What is a weight loss plateau?

Weight loss plateaus are a normal part of losing weight. Even if you still pay careful attention to your diet and exercise, your weight loss can stall. If you notice your weight loss has virtually ground to a halt, and you have been stuck on the same weight for a few weeks, you could be experiencing a plateau.

Why do plateaus happen?

Bupa Dietitian Gemma Cosgriff says plateaus occur because our body is very good at adapting to changes, particularly when it comes to the amount of fuel our body requires for our day-to-day needs.

When we reduce energy intake, increase physical activity, or do both for a consistent period of time, we should experience weight loss. Unfortunately our body will notice this change and want to get back to normal.

“Our body likes to remain in a state of homeostasis – that is, keeping as stable as possible, particularly through our physiological processes,” she says.

“This means the body will start to store energy more efficiently, and become more efficient when performing physical activity. This can then result in us no longer losing weight.”

Plateaus can happen a number of times throughout the weight loss journey, particularly if you have a large amount of weight to lose.
Helathy meal

Shake up a plateau

Cosgriff says in order to break through the plateau and keep losing weight, you need to change things up to keep the body guessing.
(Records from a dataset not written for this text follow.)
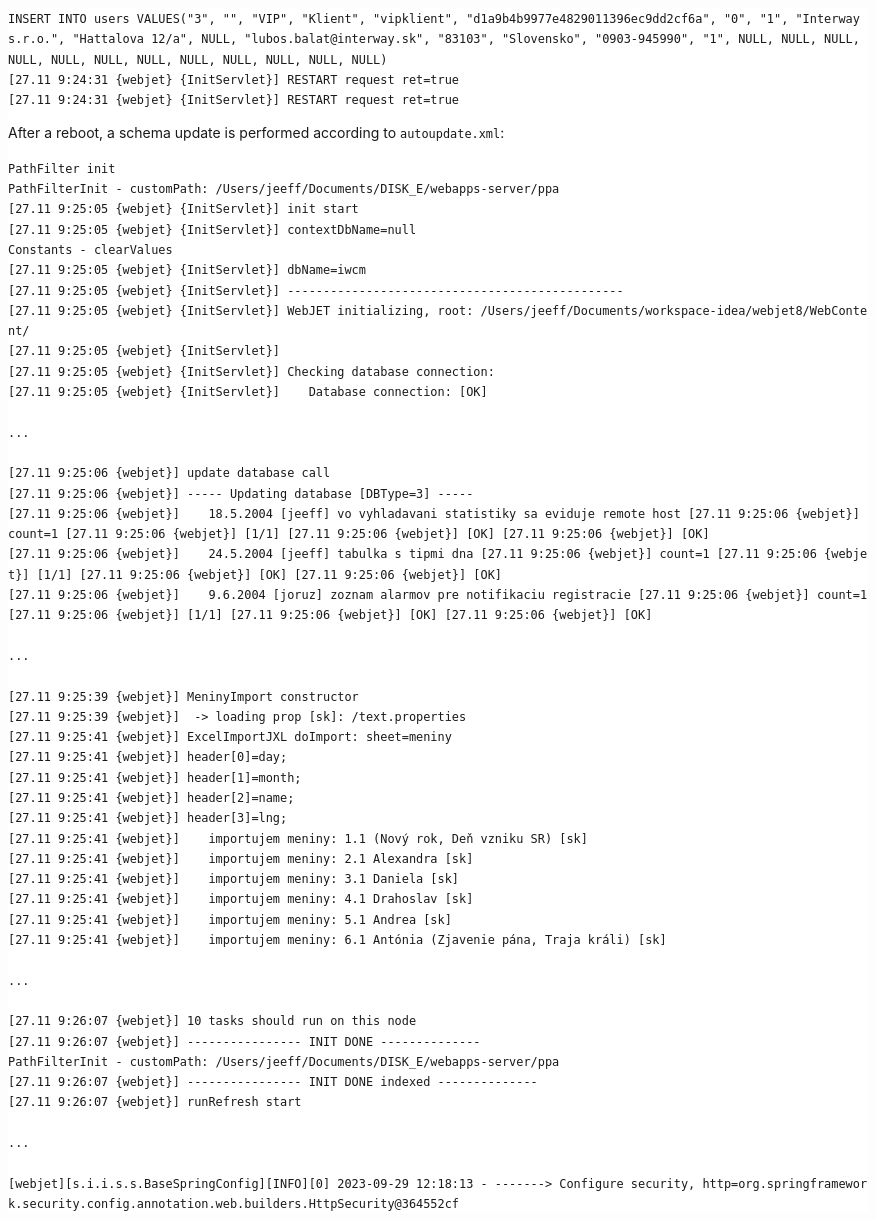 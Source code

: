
```log
INSERT INTO users VALUES("3", "", "VIP", "Klient", "vipklient", "d1a9b4b9977e4829011396ec9dd2cf6a", "0", "1", "Interway s.r.o.", "Hattalova 12/a", NULL, "lubos.balat@interway.sk", "83103", "Slovensko", "0903-945990", "1", NULL, NULL, NULL, NULL, NULL, NULL, NULL, NULL, NULL, NULL, NULL, NULL)
[27.11 9:24:31 {webjet} {InitServlet}] RESTART request ret=true
[27.11 9:24:31 {webjet} {InitServlet}] RESTART request ret=true
```

After a reboot, a schema update is performed according to `autoupdate.xml`:

```
PathFilter init
PathFilterInit - customPath: /Users/jeeff/Documents/DISK_E/webapps-server/ppa
[27.11 9:25:05 {webjet} {InitServlet}] init start
[27.11 9:25:05 {webjet} {InitServlet}] contextDbName=null
Constants - clearValues
[27.11 9:25:05 {webjet} {InitServlet}] dbName=iwcm
[27.11 9:25:05 {webjet} {InitServlet}] -----------------------------------------------
[27.11 9:25:05 {webjet} {InitServlet}] WebJET initializing, root: /Users/jeeff/Documents/workspace-idea/webjet8/WebContent/
[27.11 9:25:05 {webjet} {InitServlet}]
[27.11 9:25:05 {webjet} {InitServlet}] Checking database connection:
[27.11 9:25:05 {webjet} {InitServlet}]    Database connection: [OK]

...

[27.11 9:25:06 {webjet}] update database call
[27.11 9:25:06 {webjet}] ----- Updating database [DBType=3] -----
[27.11 9:25:06 {webjet}]    18.5.2004 [jeeff] vo vyhladavani statistiky sa eviduje remote host [27.11 9:25:06 {webjet}] count=1 [27.11 9:25:06 {webjet}] [1/1] [27.11 9:25:06 {webjet}] [OK] [27.11 9:25:06 {webjet}] [OK]
[27.11 9:25:06 {webjet}]    24.5.2004 [jeeff] tabulka s tipmi dna [27.11 9:25:06 {webjet}] count=1 [27.11 9:25:06 {webjet}] [1/1] [27.11 9:25:06 {webjet}] [OK] [27.11 9:25:06 {webjet}] [OK]
[27.11 9:25:06 {webjet}]    9.6.2004 [joruz] zoznam alarmov pre notifikaciu registracie [27.11 9:25:06 {webjet}] count=1 [27.11 9:25:06 {webjet}] [1/1] [27.11 9:25:06 {webjet}] [OK] [27.11 9:25:06 {webjet}] [OK]

...

[27.11 9:25:39 {webjet}] MeninyImport constructor
[27.11 9:25:39 {webjet}]  -> loading prop [sk]: /text.properties
[27.11 9:25:41 {webjet}] ExcelImportJXL doImport: sheet=meniny
[27.11 9:25:41 {webjet}] header[0]=day;
[27.11 9:25:41 {webjet}] header[1]=month;
[27.11 9:25:41 {webjet}] header[2]=name;
[27.11 9:25:41 {webjet}] header[3]=lng;
[27.11 9:25:41 {webjet}]    importujem meniny: 1.1 (Nový rok, Deň vzniku SR) [sk]
[27.11 9:25:41 {webjet}]    importujem meniny: 2.1 Alexandra [sk]
[27.11 9:25:41 {webjet}]    importujem meniny: 3.1 Daniela [sk]
[27.11 9:25:41 {webjet}]    importujem meniny: 4.1 Drahoslav [sk]
[27.11 9:25:41 {webjet}]    importujem meniny: 5.1 Andrea [sk]
[27.11 9:25:41 {webjet}]    importujem meniny: 6.1 Antónia (Zjavenie pána, Traja králi) [sk]

...

[27.11 9:26:07 {webjet}] 10 tasks should run on this node
[27.11 9:26:07 {webjet}] ---------------- INIT DONE --------------
PathFilterInit - customPath: /Users/jeeff/Documents/DISK_E/webapps-server/ppa
[27.11 9:26:07 {webjet}] ---------------- INIT DONE indexed --------------
[27.11 9:26:07 {webjet}] runRefresh start

...

[webjet][s.i.i.s.s.BaseSpringConfig][INFO][0] 2023-09-29 12:18:13 - -------> Configure security, http=org.springframework.security.config.annotation.web.builders.HttpSecurity@364552cf
```
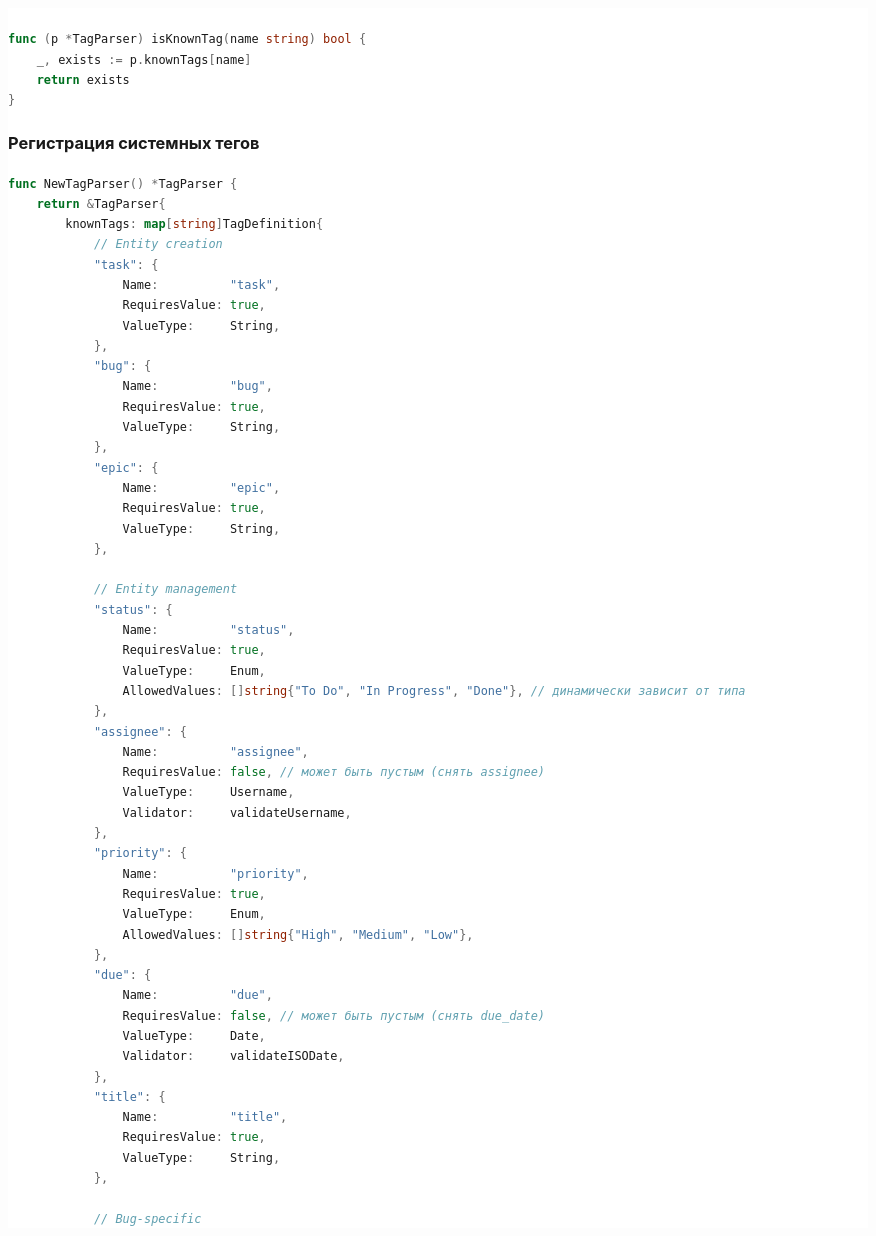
 ```go

func (p *TagParser) isKnownTag(name string) bool {
    _, exists := p.knownTags[name]
    return exists
}
```

### Регистрация системных тегов

```go
func NewTagParser() *TagParser {
    return &TagParser{
        knownTags: map[string]TagDefinition{
            // Entity creation
            "task": {
                Name:          "task",
                RequiresValue: true,
                ValueType:     String,
            },
            "bug": {
                Name:          "bug",
                RequiresValue: true,
                ValueType:     String,
            },
            "epic": {
                Name:          "epic",
                RequiresValue: true,
                ValueType:     String,
            },

            // Entity management
            "status": {
                Name:          "status",
                RequiresValue: true,
                ValueType:     Enum,
                AllowedValues: []string{"To Do", "In Progress", "Done"}, // динамически зависит от типа
            },
            "assignee": {
                Name:          "assignee",
                RequiresValue: false, // может быть пустым (снять assignee)
                ValueType:     Username,
                Validator:     validateUsername,
            },
            "priority": {
                Name:          "priority",
                RequiresValue: true,
                ValueType:     Enum,
                AllowedValues: []string{"High", "Medium", "Low"},
            },
            "due": {
                Name:          "due",
                RequiresValue: false, // может быть пустым (снять due_date)
                ValueType:     Date,
                Validator:     validateISODate,
            },
            "title": {
                Name:          "title",
                RequiresValue: true,
                ValueType:     String,
            },

            // Bug-specific
```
One way is to vary your exercise.

“Try to vary the types of activities you do. A good mix of aerobic, and particularly resistance (weight training) has been shown to increase muscle strength, which can help us to maintain lean muscle mass, and keep it as a high metaboliser of energy,” she says.

Cosgriff also recommends changing the time of day you train. That way your body doesn’t recognise a routine.

“Another tip is changing what you eat. Choose different vegetables, fruit, lean proteins and spices,” advises Cosgriff.

“Making slight modifications in what we usually eat, combined with other changes you’re making, can help to provide a noticeable change in weight.”

Her final tip is to add more general movement and reduce the amount of time spent sitting down during your day.

Take it slow and steady

As keen as you are to lose your weight, do it safely. A sustainable and healthy weight loss is around half to one kilogram per week.

Plateaus can take a few weeks to shift. As well as trying the strategies we’ve already mentioned, use this time to make sure your portion sizes haven’t increased and that ‘treat’ foods haven’t snuck back into your routine.

Sometimes you need to stay on course and be patient. Don’t let plateaus get the better of you. If you persevere, they will eventually shift, and you’ll be losing weight again.